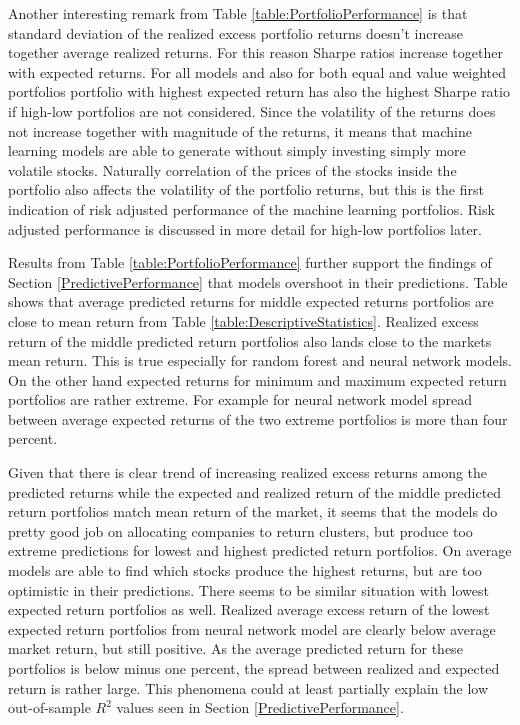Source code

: \documentclass{article}
\begin{document}
Another interesting remark from Table \ref{table:PortfolioPerformance} is that standard deviation of the realized excess portfolio returns doesn't increase together average realized returns. For this reason Sharpe ratios increase together with expected returns. For all models and also for both equal and value weighted portfolios portfolio with highest expected return has also the highest Sharpe ratio if high-low portfolios are not considered. Since the volatility of the returns does not increase together with magnitude of the returns, it means that machine learning models are able to generate without simply investing simply more volatile stocks. Naturally correlation of the prices of the stocks inside the portfolio also affects the volatility of the portfolio returns, but this is the first indication of risk adjusted performance of the machine learning portfolios. Risk adjusted performance is discussed in more detail for high-low portfolios later. \par

Results from Table \ref{table:PortfolioPerformance} further support the findings of Section \ref{PredictivePerformance} that models overshoot in their predictions. Table shows that average predicted returns for middle expected returns portfolios are close to mean return from Table \ref{table:DescriptiveStatistics}. Realized excess return of the middle predicted return portfolios also lands close to the markets mean return. This is true especially for random forest and neural network models. On the other hand expected returns for minimum and maximum expected return portfolios are rather extreme. For example for neural network model spread between average expected returns of the two extreme portfolios is more than four percent. \par

Given that there is clear trend of increasing realized excess returns among the predicted returns while the expected and realized return of the middle predicted return portfolios match mean return of the market, it seems that the models do pretty good job on allocating companies to return clusters, but produce too extreme predictions for lowest and highest predicted return portfolios. On average models are able to find which stocks produce the highest returns, but are too optimistic in their predictions. There seems to be similar situation with lowest expected return portfolios as well. Realized average excess return of the lowest expected return portfolios from neural network model are clearly below average market return, but still positive. As the average predicted return for these portfolios is below minus one percent, the spread between realized and expected return is rather large. This phenomena could at least partially explain the low out-of-sample $R^2$ values seen in Section \ref{PredictivePerformance}. \par  
\end{document}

- - -

Task goal
The answer should match the data above word for word, with no pictures in it.

Answer for this exercise
Source code

: \documentclass{article}
\begin{document}
Another interesting remark from Table \ref{table:PortfolioPerformance} is that standard deviation of the realized excess portfolio returns doesn't increase together average realized returns. For this reason Sharpe ratios increase together with expected returns. For all models and also for both equal and value weighted portfolios portfolio with highest expected return has also the highest Sharpe ratio if high-low portfolios are not considered. Since the volatility of the returns does not increase together with magnitude of the returns, it means that machine learning models are able to generate without simply investing simply more volatile stocks. Naturally correlation of the prices of the stocks inside the portfolio also affects the volatility of the portfolio returns, but this is the first indication of risk adjusted performance of the machine learning portfolios. Risk adjusted performance is discussed in more detail for high-low portfolios later. \par

Results from Table \ref{table:PortfolioPerformance} further support the findings of Section \ref{PredictivePerformance} that models overshoot in their predictions. Table shows that average predicted returns for middle expected returns portfolios are close to mean return from Table \ref{table:DescriptiveStatistics}. Realized excess return of the middle predicted return portfolios also lands close to the markets mean return. This is true especially for random forest and neural network models. On the other hand expected returns for minimum and maximum expected return portfolios are rather extreme. For example for neural network model spread between average expected returns of the two extreme portfolios is more than four percent. \par

Given that there is clear trend of increasing realized excess returns among the predicted returns while the expected and realized return of the middle predicted return portfolios match mean return of the market, it seems that the models do pretty good job on allocating companies to return clusters, but produce too extreme predictions for lowest and highest predicted return portfolios. On average models are able to find which stocks produce the highest returns, but are too optimistic in their predictions. There seems to be similar situation with lowest expected return portfolios as well. Realized average excess return of the lowest expected return portfolios from neural network model are clearly below average market return, but still positive. As the average predicted return for these portfolios is below minus one percent, the spread between realized and expected return is rather large. This phenomena could at least partially explain the low out-of-sample $R^2$ values seen in Section \ref{PredictivePerformance}. \par  
\end{document}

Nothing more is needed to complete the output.